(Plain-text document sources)
==============================

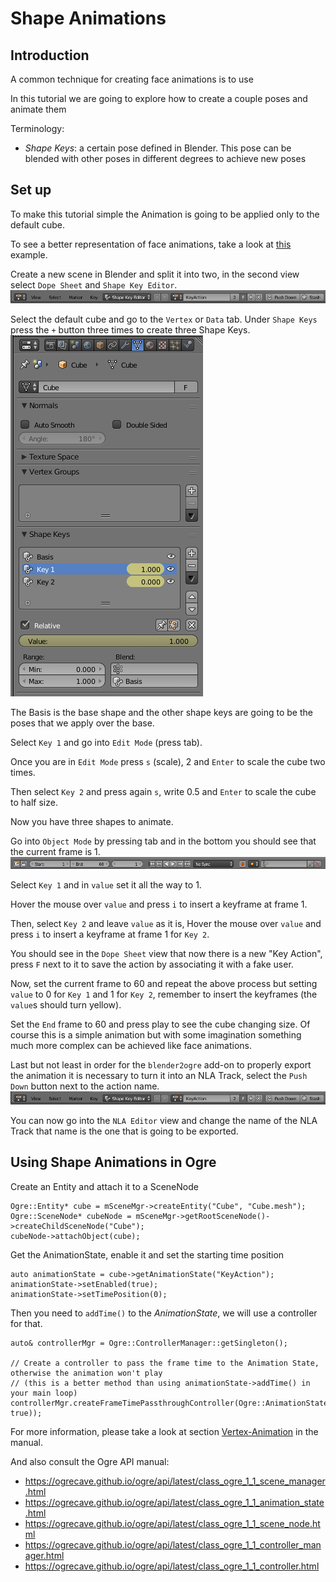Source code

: 
# Shape Animations

## Introduction
A common technique for creating face animations is to use 

In this tutorial we are going to explore how to create a couple poses and animate them

Terminology:
 - *Shape Keys*: a certain pose defined in Blender. This pose can be blended with other poses in different degrees to achieve new poses

## Set up
To make this tutorial simple the Animation is going to be applied only to the default cube.

To see a better representation of face animations, take a look at [this](examples/shape-animation.blend) example.

Create a new scene in Blender and split it into two, in the second view select `Dope Sheet` and `Shape Key Editor`.
![shape-animations1.png](images/shape-animations1.png)

Select the default cube and go to the `Vertex` or `Data` tab. Under `Shape Keys` press the `+` button three times to create three Shape Keys.
![shape-animations2.png](images/shape-animations2.png)

The Basis is the base shape and the other shape keys are going to be the poses that we apply over the base.

Select `Key 1` and go into `Edit Mode` (press tab).

Once you are in `Edit Mode` press `s` (scale), 2 and `Enter` to scale the cube two times.

Then select `Key 2` and press again `s`, write 0.5 and `Enter` to scale the cube to half size.

Now you have three shapes to animate.

Go into `Object Mode` by pressing tab and in the bottom you should see that the current frame is 1.
![shape-animations3.png](images/shape-animations3.png)

Select `Key 1` and in `value` set it all the way to 1.

Hover the mouse over `value` and press `i` to insert a keyframe at frame 1.

Then, select `Key 2` and leave `value` as it is, Hover the mouse over `value` and press `i` to insert a keyframe at frame 1 for `Key 2`.

You should see in the `Dope Sheet` view that now there is a new "Key Action", press `F` next to it to save the action by associating it with a fake user.

Now, set the current frame to 60 and repeat the above process but setting `value` to 0 for `Key 1` and 1 for `Key 2`, remember to insert the keyframes (the `value`s should turn yellow).

Set the `End` frame to 60 and press play to see the cube changing size. Of course this is a simple animation but with some imagination something much more complex can be achieved like face animations.

Last but not least in order for the `blender2ogre` add-on to properly export the animation it is necessary to turn it into an NLA Track, select the `Push Down` button next to the action name.
![shape-animations1.png](images/shape-animations1.png)

You can now go into the `NLA Editor` view and change the name of the NLA Track that name is the one that is going to be exported.

## Using Shape Animations in Ogre
Create an Entity and attach it to a SceneNode
```
Ogre::Entity* cube = mSceneMgr->createEntity("Cube", "Cube.mesh");
Ogre::SceneNode* cubeNode = mSceneMgr->getRootSceneNode()->createChildSceneNode("Cube");
cubeNode->attachObject(cube);
```

Get the AnimationState, enable it and set the starting time position
```
auto animationState = cube->getAnimationState("KeyAction");
animationState->setEnabled(true);
animationState->setTimePosition(0);
```

Then you need to `addTime()` to the *AnimationState*, we will use a controller for that.
```
auto& controllerMgr = Ogre::ControllerManager::getSingleton();

// Create a controller to pass the frame time to the Animation State, otherwise the animation won't play
// (this is a better method than using animationState->addTime() in your main loop)
controllerMgr.createFrameTimePassthroughController(Ogre::AnimationStateControllerValue::create(animationState, true));
```

For more information, please take a look at section [Vertex-Animation](https://ogrecave.github.io/ogre/api/latest/_animation.html#Vertex-Animation) in the manual.

And also consult the Ogre API manual:
 - https://ogrecave.github.io/ogre/api/latest/class_ogre_1_1_scene_manager.html
 - https://ogrecave.github.io/ogre/api/latest/class_ogre_1_1_animation_state.html
 - https://ogrecave.github.io/ogre/api/latest/class_ogre_1_1_scene_node.html
 - https://ogrecave.github.io/ogre/api/latest/class_ogre_1_1_controller_manager.html
 - https://ogrecave.github.io/ogre/api/latest/class_ogre_1_1_controller.html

==============================

* EXERCISE AIM
Find "## Using Shape Animations in Ogre" in the records above. Repeat its line and every later line exactly, through the last one.

* WRITTEN SOLUTION
## Using Shape Animations in Ogre
Create an Entity and attach it to a SceneNode
```
Ogre::Entity* cube = mSceneMgr->createEntity("Cube", "Cube.mesh");
Ogre::SceneNode* cubeNode = mSceneMgr->getRootSceneNode()->createChildSceneNode("Cube");
cubeNode->attachObject(cube);
```

Get the AnimationState, enable it and set the starting time position
```
auto animationState = cube->getAnimationState("KeyAction");
animationState->setEnabled(true);
animationState->setTimePosition(0);
```

Then you need to `addTime()` to the *AnimationState*, we will use a controller for that.
```
auto& controllerMgr = Ogre::ControllerManager::getSingleton();

// Create a controller to pass the frame time to the Animation State, otherwise the animation won't play
// (this is a better method than using animationState->addTime() in your main loop)
controllerMgr.createFrameTimePassthroughController(Ogre::AnimationStateControllerValue::create(animationState, true));
```

For more information, please take a look at section [Vertex-Animation](https://ogrecave.github.io/ogre/api/latest/_animation.html#Vertex-Animation) in the manual.

And also consult the Ogre API manual:
 - https://ogrecave.github.io/ogre/api/latest/class_ogre_1_1_scene_manager.html
 - https://ogrecave.github.io/ogre/api/latest/class_ogre_1_1_animation_state.html
 - https://ogrecave.github.io/ogre/api/latest/class_ogre_1_1_scene_node.html
 - https://ogrecave.github.io/ogre/api/latest/class_ogre_1_1_controller_manager.html
 - https://ogrecave.github.io/ogre/api/latest/class_ogre_1_1_controller.html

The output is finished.